In this case, naturally, they're reading French sheet music - because they're not into improvisation, and they get cold feet when you put them on the spot. These images were very popular, as they made a visual illustration of the Dutch colloquialisms "Every bird sings the way the Creator intended" (literally, "the way it was baked," elck vogeltge singt soo't gebeckt is), and "Every bird sings with its own beak."

Under the rule of Archduke Albert VII of Austria and Isabella Clara Eugenia, of the House of Habsburg, this "everything in its place" message served a central political function. The conductor of the birds is the only one staring directly at us: the owl who is holding the music. Clearly, for the owl, this is very serious business.

For a 390-year-old painting, this work has an unusually consistent provenance. The original owner, the 1st Marquis of Leganés, Diego Messía Felípez de Guzmán, who owned four different bird concerts, gave it to King Philip IV of Spain who kept it in the Real Alcázar in Madrid until Spain built the Museo Nacional del Prado, where it keeps company with hundreds of royal-collection siblings.

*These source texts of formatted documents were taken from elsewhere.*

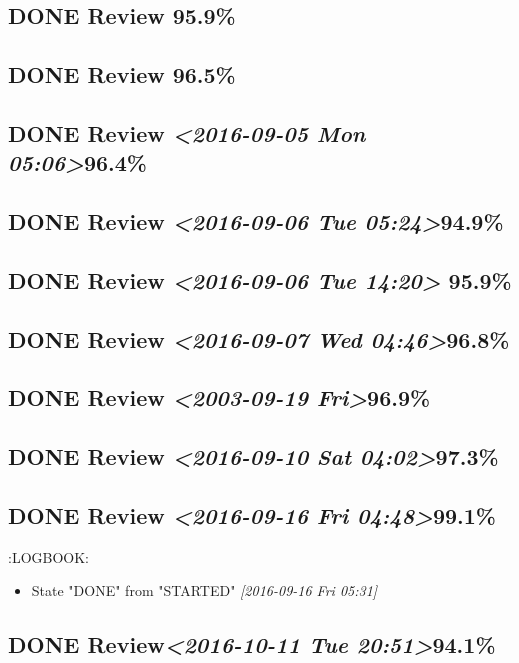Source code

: \documentclass[11pt]{ctexart}
\begin{document}
\subsection{{\bfseries\sffamily DONE} Review 95.9\%}
\label{sec:orgcd332ab}
\subsection{{\bfseries\sffamily DONE} Review 96.5\%}
\label{sec:org1151f0f}
\subsection{{\bfseries\sffamily DONE} Review \textit{<2016-09-05 Mon 05:06>}96.4\%}
\label{sec:orgb593350}
\subsection{{\bfseries\sffamily DONE} Review \textit{<2016-09-06 Tue 05:24>}94.9\%}
\label{sec:org5dc1f52}
\subsection{{\bfseries\sffamily DONE} Review \textit{<2016-09-06 Tue 14:20> } 95.9\%}
\label{sec:orgfdf7f01}
\subsection{{\bfseries\sffamily DONE} Review \textit{<2016-09-07 Wed 04:46>}96.8\%}
\label{sec:orgb1c0cd9}
\subsection{{\bfseries\sffamily DONE} Review \textit{<2003-09-19 Fri>}96.9\%}
\label{sec:org539beb0}
\subsection{{\bfseries\sffamily DONE} Review \textit{<2016-09-10 Sat 04:02>}97.3\%}
\label{sec:orga5d1e28}
\subsection{{\bfseries\sffamily DONE} Review \textit{<2016-09-16 Fri 04:48>}99.1\%}
\label{sec:org23f0870}
:LOGBOOK:
\begin{itemize}
\item State "DONE"       from "STARTED"    \textit{[2016-09-16 Fri 05:31]}
\end{itemize}
\subsection{{\bfseries\sffamily DONE} Review\textit{<2016-10-11 Tue 20:51>}94.1\%}
\label{sec:org0a13fec}
\end{document}
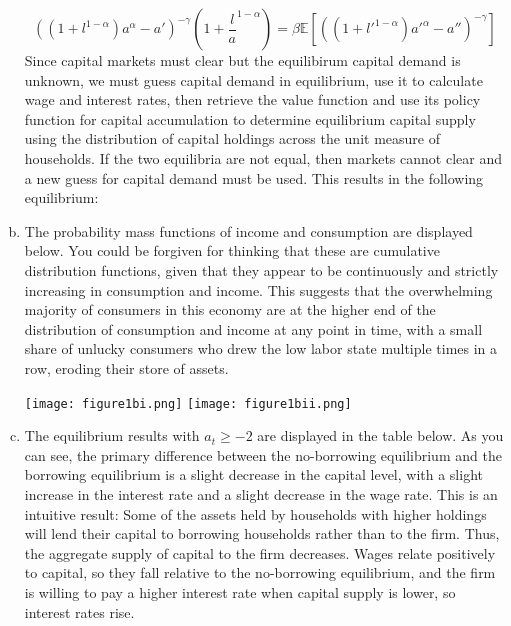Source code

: \documentclass{article}
\newcommand{\E}[1]{\mathbb{E}\left[#1\right]} %
\begin{document}
\begin{enumerate}[(a)]
{\[		\]
		}%
		\[
			\left((1+l^{1-\alpha})a^\alpha - a'\right)^{-\gamma}\left(1+\frac{l}{a}^{1-\alpha}\right) = 
			\beta\E{\left((1+l'^{1-\alpha})a'^\alpha - a''\right)^{-\gamma}}
		\]
		Since capital markets must clear but the equilibirum capital demand is unknown, we must guess capital demand in equilibrium, use it to calculate wage and interest rates, then retrieve the value function and use its policy function for capital accumulation to determine equilibrium capital supply using the distribution of capital holdings across the unit measure of households. If the two equilibria are not equal, then markets cannot clear and a new guess for capital demand must be used. This results in the following equilibrium:
			
	
	\item The probability mass functions of income and consumption are displayed below. You could be forgiven for thinking that these are cumulative distribution functions, given that they appear to be continuously and strictly increasing in consumption and income. This suggests that the overwhelming majority of consumers in this economy are at the higher end of the distribution of consumption and income at any point in time, with a small share of unlucky consumers who drew the low labor state multiple times in a row, eroding their store of assets. 
		\begin{center}
			\texttt{[image: figure1bi.png]}
			\texttt{[image: figure1bii.png]}
		\end{center}
	
	
	\item The equilibrium results with ${a_t\geq-2}$ are displayed in the table below. As you can see, the primary difference between the no-borrowing equilibrium and the borrowing equilibrium is a slight decrease in the capital level, with a slight increase in the interest rate and a slight decrease in the wage rate. This is an intuitive result: Some of the assets held by households with higher holdings will lend their capital to borrowing households rather than to the firm. Thus, the aggregate supply of capital to the firm decreases. Wages relate positively to capital, so they fall relative to the no-borrowing equilibrium, and the firm is willing to pay a higher interest rate when capital supply is lower, so interest rates rise.
		
	
	
\end{enumerate}

\end{document}
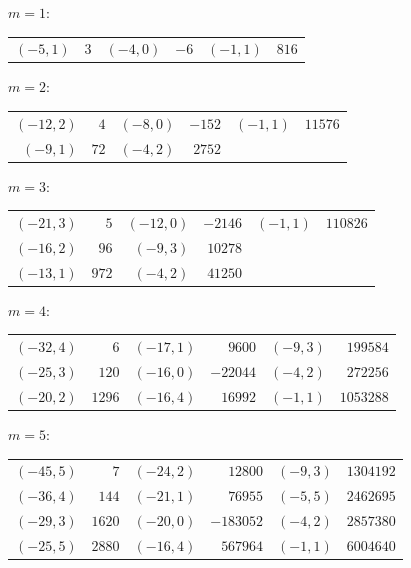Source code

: \documentclass[11pt]{amsart}
\theoremstyle{definition}
\begin{document}
\noindent$m=1$:\nopagebreak\\[2pt]
{\small\begin{tabular}{@{}r@{\ \ }r@{\qquad}r@{\ \ }r@{\qquad}r@{\ \ }r@{}}
$(-5,1)$ & $3$ & $(-4,0)$ & $-6$ & $(-1,1)$ & $816$ \\
\end{tabular}}\par\medskip
\noindent$m=2$:\nopagebreak\\[2pt]
{\small\begin{tabular}{@{}r@{\ \ }r@{\qquad}r@{\ \ }r@{\qquad}r@{\ \ }r@{}}
$(-12,2)$ & $4$ & $(-8,0)$ & $-152$ & $(-1,1)$ & $11576$ \\
$(-9,1)$ & $72$ & $(-4,2)$ & $2752$ & & \\
\end{tabular}}\par\medskip
\noindent$m=3$:\nopagebreak\\[2pt]
{\small\begin{tabular}{@{}r@{\ \ }r@{\qquad}r@{\ \ }r@{\qquad}r@{\ \ }r@{}}
$(-21,3)$ & $5$ & $(-12,0)$ & $-2146$ & $(-1,1)$ & $110826$ \\
$(-16,2)$ & $96$ & $(-9,3)$ & $10278$ & & \\
$(-13,1)$ & $972$ & $(-4,2)$ & $41250$ & & \\
\end{tabular}}\par\medskip
\noindent$m=4$:\nopagebreak\\[2pt]
{\small\begin{tabular}{@{}r@{\ \ }r@{\qquad}r@{\ \ }r@{\qquad}r@{\ \ }r@{}}
$(-32,4)$ & $6$ & $(-17,1)$ & $9600$ & $(-9,3)$ & $199584$ \\
$(-25,3)$ & $120$ & $(-16,0)$ & $-22044$ & $(-4,2)$ & $272256$ \\
$(-20,2)$ & $1296$ & $(-16,4)$ & $16992$ & $(-1,1)$ & $1053288$ \\
\end{tabular}}\par\medskip
\noindent$m=5$:\nopagebreak\\[2pt]
{\small\begin{tabular}{@{}r@{\ \ }r@{\qquad}r@{\ \ }r@{\qquad}r@{\ \ }r@{}}
$(-45,5)$ & $7$ & $(-24,2)$ & $12800$ & $(-9,3)$ & $1304192$ \\
$(-36,4)$ & $144$ & $(-21,1)$ & $76955$ & $(-5,5)$ & $2462695$ \\
$(-29,3)$ & $1620$ & $(-20,0)$ & $-183052$ & $(-4,2)$ & $2857380$ \\
$(-25,5)$ & $2880$ & $(-16,4)$ & $567964$ & $(-1,1)$ & $6004640$ \\
\end{tabular}}\par\medskip
\end{document}
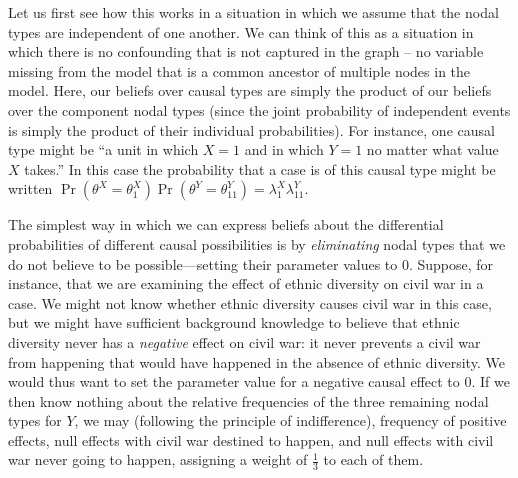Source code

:\documentclass[
  12pt,
]{book}
\begin{document}
Let us first see how this works in a situation in which we assume that the nodal types are independent of one another. We can think of this as a situation in which there is no confounding that is not captured in the graph -- no variable missing from the model that is a common ancestor of multiple nodes in the model. Here, our beliefs over causal types are simply the product of our beliefs over the component nodal types (since the joint probability of independent events is simply the product of their individual probabilities). For instance, one causal type might be ``a unit in which \(X=1\) and in which \(Y=1\) no matter what value \(X\) takes.'' In this case the probability that a case is of this causal type might be written \(\Pr(\theta^X = \theta^X_1)\Pr(\theta^Y = \theta^Y_{11}) = \lambda^X_1\lambda^Y_{11}\).

The simplest way in which we can express beliefs about the differential probabilities of different causal possibilities is by \emph{eliminating} nodal types that we do not believe to be possible---setting their parameter values to \(0\). Suppose, for instance, that we are examining the effect of ethnic diversity on civil war in a case. We might not know whether ethnic diversity causes civil war in this case, but we might have sufficient background knowledge to believe that ethnic diversity never has a \emph{negative} effect on civil war: it never prevents a civil war from happening that would have happened in the absence of ethnic diversity. We would thus want to set the parameter value for a negative causal effect to \(0\). If we then know nothing about the relative frequencies of the three remaining nodal types for \(Y\), we may (following the principle of indifference), frequency of positive effects, null effects with civil war destined to happen, and null effects with civil war never going to happen, assigning a weight of \(\frac{1}{3}\) to each of them.
\end{document}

Allegorically, there are a few sources for this image. First, the painting draws upon the Latin fable of Aesop, "Noctua et Quercus," or "The Owl and the Birds," in which the owl warns the other birds to prevent the growth of acorns and flax, which the humans will use to catch them, and adds that an approaching hunter has arrows with bird feathers that can travel faster than the birds themselves. The birds consider Owl to be a Chicken Little-type, dismiss her as paranoid, and subsequently suffer the consequences. In Snyders' work, the birds look at the owl, who holds the information in her claws. In Ancient Rome, the owl was the sign of Athena, who epitomized wisdom and vigilance, as in Aesop. Ovid, Virgil, and several American indigenous cultures view the owl as an omen of tragedy and misfortune. 

Secondly, this work draws on the Abrahamic faiths, in which King Solomon can understand the language of the birds, ravens brought food to the prophet Eliyahu, and in some Latin cultures, Mary is associated with birds. Francis of Assisi, according to Catholic tradition, inherited King Solomon's unusual talent and is another source for this work.